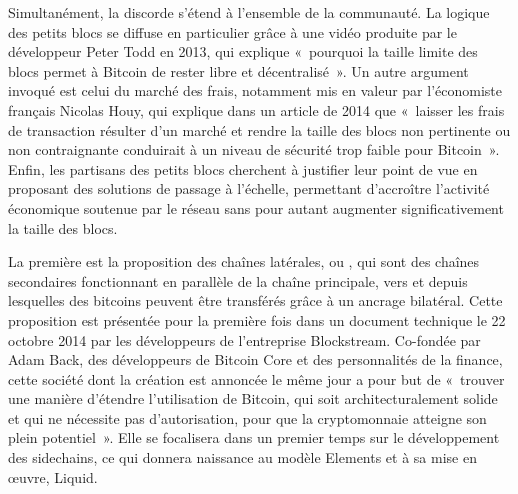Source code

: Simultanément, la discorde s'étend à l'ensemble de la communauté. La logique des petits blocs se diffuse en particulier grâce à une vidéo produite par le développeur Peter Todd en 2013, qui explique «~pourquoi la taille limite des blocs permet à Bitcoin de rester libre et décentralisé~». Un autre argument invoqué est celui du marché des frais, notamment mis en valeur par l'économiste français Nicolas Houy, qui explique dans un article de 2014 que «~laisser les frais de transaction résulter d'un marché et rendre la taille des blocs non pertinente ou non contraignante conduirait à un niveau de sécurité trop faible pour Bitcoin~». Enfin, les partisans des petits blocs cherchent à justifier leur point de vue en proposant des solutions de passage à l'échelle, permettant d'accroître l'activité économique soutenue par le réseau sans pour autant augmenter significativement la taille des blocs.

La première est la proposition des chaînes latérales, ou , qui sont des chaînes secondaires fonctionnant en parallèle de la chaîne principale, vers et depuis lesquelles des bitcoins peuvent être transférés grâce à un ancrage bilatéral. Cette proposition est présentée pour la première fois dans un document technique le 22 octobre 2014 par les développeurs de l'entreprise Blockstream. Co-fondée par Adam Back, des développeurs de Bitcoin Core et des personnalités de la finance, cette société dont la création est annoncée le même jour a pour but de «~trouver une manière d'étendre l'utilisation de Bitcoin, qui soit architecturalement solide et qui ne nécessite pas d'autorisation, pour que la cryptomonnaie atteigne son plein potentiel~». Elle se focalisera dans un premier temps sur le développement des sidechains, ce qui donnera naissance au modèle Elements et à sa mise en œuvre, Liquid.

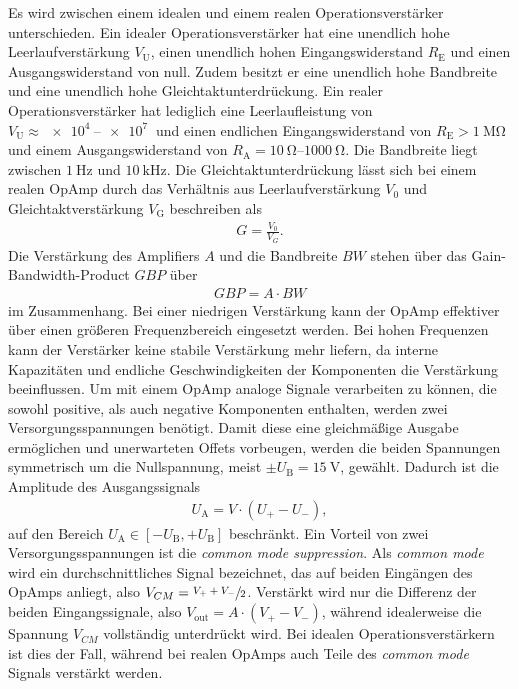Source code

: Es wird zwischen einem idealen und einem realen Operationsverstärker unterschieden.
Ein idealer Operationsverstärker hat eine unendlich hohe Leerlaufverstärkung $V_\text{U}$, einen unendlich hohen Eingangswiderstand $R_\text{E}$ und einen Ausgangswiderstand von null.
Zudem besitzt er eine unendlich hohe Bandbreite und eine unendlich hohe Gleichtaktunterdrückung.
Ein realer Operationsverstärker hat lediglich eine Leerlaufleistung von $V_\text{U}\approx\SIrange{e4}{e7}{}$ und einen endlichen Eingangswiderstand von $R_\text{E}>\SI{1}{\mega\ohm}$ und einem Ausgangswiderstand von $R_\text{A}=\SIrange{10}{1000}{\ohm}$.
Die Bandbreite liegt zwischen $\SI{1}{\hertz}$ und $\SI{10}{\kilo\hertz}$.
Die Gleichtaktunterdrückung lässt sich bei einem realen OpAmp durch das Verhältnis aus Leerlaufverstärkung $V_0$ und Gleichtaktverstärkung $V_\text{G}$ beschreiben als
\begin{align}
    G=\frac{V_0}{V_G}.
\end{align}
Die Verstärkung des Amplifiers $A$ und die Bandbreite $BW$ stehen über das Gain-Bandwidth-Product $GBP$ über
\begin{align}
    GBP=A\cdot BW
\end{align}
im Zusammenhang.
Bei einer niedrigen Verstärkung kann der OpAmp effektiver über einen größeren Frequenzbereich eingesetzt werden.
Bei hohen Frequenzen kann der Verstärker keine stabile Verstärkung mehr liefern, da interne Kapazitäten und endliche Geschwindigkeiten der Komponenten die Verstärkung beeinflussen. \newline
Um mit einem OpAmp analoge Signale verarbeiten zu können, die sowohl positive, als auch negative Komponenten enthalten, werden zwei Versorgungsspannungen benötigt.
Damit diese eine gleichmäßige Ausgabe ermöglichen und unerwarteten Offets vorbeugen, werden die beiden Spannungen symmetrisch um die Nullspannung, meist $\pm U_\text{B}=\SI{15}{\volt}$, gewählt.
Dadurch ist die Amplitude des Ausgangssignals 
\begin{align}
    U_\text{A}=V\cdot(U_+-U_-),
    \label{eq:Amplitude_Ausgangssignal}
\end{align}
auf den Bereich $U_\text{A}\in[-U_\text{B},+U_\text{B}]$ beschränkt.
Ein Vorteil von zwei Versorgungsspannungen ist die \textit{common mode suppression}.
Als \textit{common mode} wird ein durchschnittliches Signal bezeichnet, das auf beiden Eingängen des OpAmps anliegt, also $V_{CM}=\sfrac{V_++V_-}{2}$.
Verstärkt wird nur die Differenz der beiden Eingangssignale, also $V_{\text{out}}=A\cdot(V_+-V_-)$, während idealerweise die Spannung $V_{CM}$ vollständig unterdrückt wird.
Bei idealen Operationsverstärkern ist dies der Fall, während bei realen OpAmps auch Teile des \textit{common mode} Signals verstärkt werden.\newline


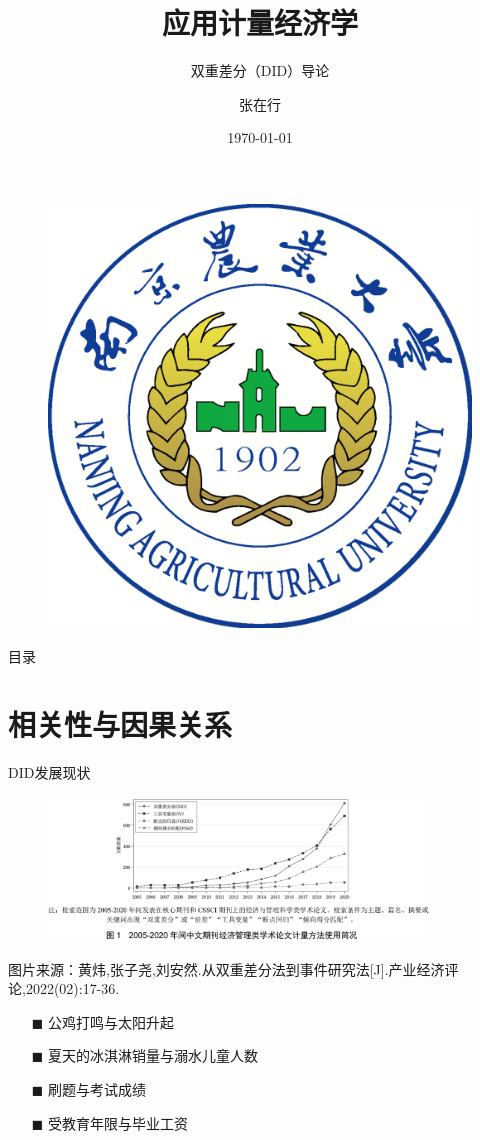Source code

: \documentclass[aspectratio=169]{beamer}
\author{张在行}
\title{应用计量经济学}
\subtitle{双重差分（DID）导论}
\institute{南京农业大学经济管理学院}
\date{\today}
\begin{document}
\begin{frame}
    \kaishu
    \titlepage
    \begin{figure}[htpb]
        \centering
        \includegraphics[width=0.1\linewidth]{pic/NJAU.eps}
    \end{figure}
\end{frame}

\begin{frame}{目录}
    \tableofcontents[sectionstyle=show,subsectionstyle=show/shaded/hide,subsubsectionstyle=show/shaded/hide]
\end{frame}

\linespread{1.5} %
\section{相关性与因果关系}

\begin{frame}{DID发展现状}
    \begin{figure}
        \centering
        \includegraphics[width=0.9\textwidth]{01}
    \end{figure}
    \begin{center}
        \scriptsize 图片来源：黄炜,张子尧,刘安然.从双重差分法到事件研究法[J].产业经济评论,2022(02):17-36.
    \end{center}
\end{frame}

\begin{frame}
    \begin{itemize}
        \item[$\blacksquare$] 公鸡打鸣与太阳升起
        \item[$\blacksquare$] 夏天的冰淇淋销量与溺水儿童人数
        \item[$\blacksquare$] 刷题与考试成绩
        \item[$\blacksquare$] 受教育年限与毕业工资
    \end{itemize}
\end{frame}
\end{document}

+--

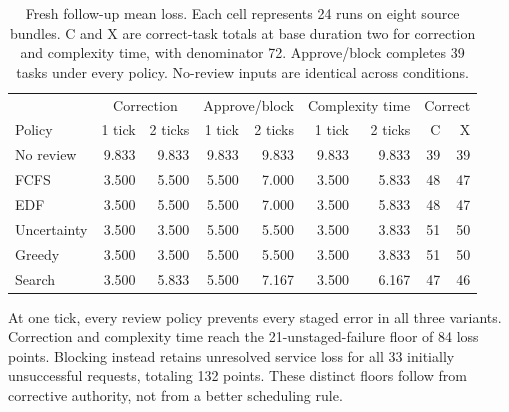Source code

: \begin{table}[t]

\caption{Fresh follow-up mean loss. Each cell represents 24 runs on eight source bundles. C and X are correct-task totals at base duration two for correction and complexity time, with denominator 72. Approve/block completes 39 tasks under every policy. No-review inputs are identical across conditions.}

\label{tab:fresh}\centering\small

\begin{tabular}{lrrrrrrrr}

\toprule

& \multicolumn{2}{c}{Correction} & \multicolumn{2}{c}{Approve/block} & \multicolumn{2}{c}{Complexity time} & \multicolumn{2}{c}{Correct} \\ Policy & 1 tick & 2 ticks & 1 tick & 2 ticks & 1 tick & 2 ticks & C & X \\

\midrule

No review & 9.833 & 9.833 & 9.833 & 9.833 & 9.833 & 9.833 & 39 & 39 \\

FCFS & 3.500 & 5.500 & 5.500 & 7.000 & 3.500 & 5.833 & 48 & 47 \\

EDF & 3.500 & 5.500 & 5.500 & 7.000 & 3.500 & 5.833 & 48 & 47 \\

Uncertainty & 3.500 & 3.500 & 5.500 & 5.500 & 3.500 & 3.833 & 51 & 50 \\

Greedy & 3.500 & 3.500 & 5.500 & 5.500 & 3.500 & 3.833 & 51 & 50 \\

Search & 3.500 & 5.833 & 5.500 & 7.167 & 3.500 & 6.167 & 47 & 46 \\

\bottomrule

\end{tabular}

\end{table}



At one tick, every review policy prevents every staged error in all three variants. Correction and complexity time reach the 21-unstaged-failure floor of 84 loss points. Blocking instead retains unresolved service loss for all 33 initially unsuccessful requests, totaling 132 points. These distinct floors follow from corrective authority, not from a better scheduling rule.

+--

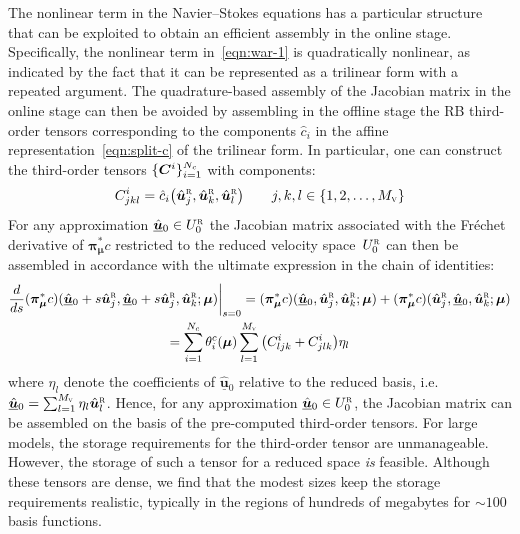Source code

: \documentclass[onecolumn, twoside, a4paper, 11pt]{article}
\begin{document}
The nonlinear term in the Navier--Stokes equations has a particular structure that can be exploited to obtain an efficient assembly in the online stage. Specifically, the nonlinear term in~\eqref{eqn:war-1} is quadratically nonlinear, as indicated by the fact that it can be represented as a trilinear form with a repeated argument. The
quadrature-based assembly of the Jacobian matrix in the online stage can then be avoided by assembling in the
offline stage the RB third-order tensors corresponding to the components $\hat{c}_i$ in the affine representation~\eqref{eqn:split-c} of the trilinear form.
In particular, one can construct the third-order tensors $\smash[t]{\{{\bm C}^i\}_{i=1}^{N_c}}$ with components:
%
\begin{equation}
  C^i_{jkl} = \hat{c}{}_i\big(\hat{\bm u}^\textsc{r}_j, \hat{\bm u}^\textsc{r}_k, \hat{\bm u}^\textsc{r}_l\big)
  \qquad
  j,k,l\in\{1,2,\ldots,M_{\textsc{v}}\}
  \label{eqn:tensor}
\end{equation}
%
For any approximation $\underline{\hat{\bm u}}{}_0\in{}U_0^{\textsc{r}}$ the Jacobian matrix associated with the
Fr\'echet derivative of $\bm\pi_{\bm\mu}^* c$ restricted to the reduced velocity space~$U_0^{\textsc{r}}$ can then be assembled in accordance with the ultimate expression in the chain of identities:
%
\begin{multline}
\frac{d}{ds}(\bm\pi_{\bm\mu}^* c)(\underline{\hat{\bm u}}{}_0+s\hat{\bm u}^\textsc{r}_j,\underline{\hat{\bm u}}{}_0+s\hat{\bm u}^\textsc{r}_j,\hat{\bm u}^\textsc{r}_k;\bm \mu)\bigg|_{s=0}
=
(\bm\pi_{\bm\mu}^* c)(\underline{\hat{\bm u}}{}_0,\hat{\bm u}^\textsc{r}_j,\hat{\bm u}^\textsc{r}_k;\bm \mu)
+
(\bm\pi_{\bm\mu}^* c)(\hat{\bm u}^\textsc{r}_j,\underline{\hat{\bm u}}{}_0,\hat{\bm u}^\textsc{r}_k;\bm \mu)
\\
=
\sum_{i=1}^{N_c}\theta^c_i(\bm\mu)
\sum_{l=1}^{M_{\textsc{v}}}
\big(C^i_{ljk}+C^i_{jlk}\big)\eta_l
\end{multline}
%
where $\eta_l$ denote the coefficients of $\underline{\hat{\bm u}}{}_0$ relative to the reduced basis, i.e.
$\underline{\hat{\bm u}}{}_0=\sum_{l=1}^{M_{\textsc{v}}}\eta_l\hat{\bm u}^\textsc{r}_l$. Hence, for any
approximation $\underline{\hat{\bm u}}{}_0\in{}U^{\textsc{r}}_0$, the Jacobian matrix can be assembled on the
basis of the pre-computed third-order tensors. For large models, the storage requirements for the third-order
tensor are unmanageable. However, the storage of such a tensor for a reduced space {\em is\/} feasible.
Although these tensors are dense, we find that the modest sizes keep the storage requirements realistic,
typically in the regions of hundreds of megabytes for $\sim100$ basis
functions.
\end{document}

+--

## About this exercise
Which lines above carry the string "components"? Copy those lines.

## Completed task
offline stage the RB third-order tensors corresponding to the components $\hat{c}_i$ in the affine representation~\eqref{eqn:split-c} of the trilinear form.
In particular, one can construct the third-order tensors $\smash[t]{\{{\bm C}^i\}_{i=1}^{N_c}}$ with components:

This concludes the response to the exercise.